↓
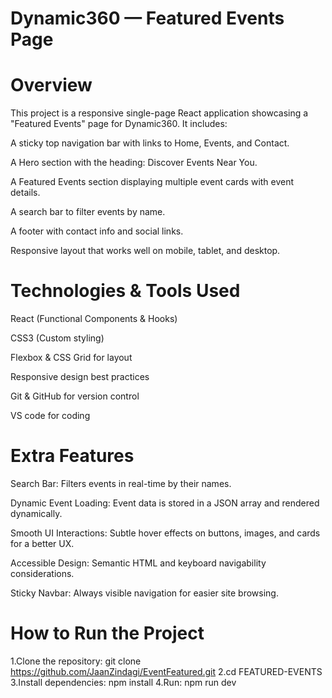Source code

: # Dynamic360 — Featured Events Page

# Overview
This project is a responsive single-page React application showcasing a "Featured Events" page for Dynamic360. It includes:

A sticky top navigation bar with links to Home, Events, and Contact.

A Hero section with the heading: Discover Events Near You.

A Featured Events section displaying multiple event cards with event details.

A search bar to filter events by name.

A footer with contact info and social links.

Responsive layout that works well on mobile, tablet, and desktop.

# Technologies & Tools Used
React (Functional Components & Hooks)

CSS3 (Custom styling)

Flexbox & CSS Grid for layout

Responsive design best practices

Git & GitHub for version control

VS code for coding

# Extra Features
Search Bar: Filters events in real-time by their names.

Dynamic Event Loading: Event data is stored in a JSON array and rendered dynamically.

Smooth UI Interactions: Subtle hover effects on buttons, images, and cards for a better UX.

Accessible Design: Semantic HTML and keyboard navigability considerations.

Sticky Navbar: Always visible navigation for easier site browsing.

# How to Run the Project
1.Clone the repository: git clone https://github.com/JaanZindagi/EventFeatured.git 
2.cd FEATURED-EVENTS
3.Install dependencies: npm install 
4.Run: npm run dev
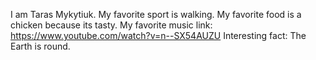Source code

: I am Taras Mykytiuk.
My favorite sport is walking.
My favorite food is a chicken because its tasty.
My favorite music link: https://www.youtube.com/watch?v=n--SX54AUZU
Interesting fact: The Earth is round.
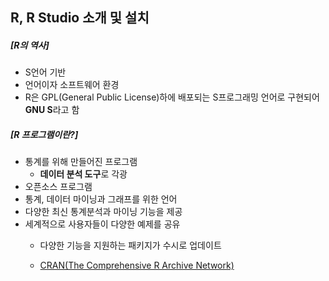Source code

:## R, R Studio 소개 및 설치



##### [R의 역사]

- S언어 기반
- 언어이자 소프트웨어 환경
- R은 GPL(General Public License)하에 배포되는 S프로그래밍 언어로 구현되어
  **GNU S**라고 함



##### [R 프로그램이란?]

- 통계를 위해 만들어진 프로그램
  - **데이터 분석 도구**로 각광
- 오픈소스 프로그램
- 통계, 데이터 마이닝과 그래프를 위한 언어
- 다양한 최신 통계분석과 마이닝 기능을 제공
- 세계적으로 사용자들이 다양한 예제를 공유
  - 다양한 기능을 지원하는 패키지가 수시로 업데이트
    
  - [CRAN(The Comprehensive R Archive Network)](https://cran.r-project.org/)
↑
> [To do]:
The lines running from the beginning of the listing above through the line that holds "- 통계를 위해 만들어진 프로그램" are to be duplicated exactly, both ends kept, pictures omitted.

> [Output for this exercise]:
Source code

: # Dynamic360 — Featured Events Page

# Overview
This project is a responsive single-page React application showcasing a "Featured Events" page for Dynamic360. It includes:

A sticky top navigation bar with links to Home, Events, and Contact.

A Hero section with the heading: Discover Events Near You.

A Featured Events section displaying multiple event cards with event details.

A search bar to filter events by name.

A footer with contact info and social links.

Responsive layout that works well on mobile, tablet, and desktop.

# Technologies & Tools Used
React (Functional Components & Hooks)

CSS3 (Custom styling)

Flexbox & CSS Grid for layout

Responsive design best practices

Git & GitHub for version control

VS code for coding

# Extra Features
Search Bar: Filters events in real-time by their names.

Dynamic Event Loading: Event data is stored in a JSON array and rendered dynamically.

Smooth UI Interactions: Subtle hover effects on buttons, images, and cards for a better UX.

Accessible Design: Semantic HTML and keyboard navigability considerations.

Sticky Navbar: Always visible navigation for easier site browsing.

# How to Run the Project
1.Clone the repository: git clone https://github.com/JaanZindagi/EventFeatured.git 
2.cd FEATURED-EVENTS
3.Install dependencies: npm install 
4.Run: npm run dev
Source code

: I am Taras Mykytiuk.
My favorite sport is walking.
My favorite food is a chicken because its tasty.
My favorite music link: https://www.youtube.com/watch?v=n--SX54AUZU
Interesting fact: The Earth is round.
Source code

:## R, R Studio 소개 및 설치



##### [R의 역사]

- S언어 기반
- 언어이자 소프트웨어 환경
- R은 GPL(General Public License)하에 배포되는 S프로그래밍 언어로 구현되어
  **GNU S**라고 함



##### [R 프로그램이란?]

- 통계를 위해 만들어진 프로그램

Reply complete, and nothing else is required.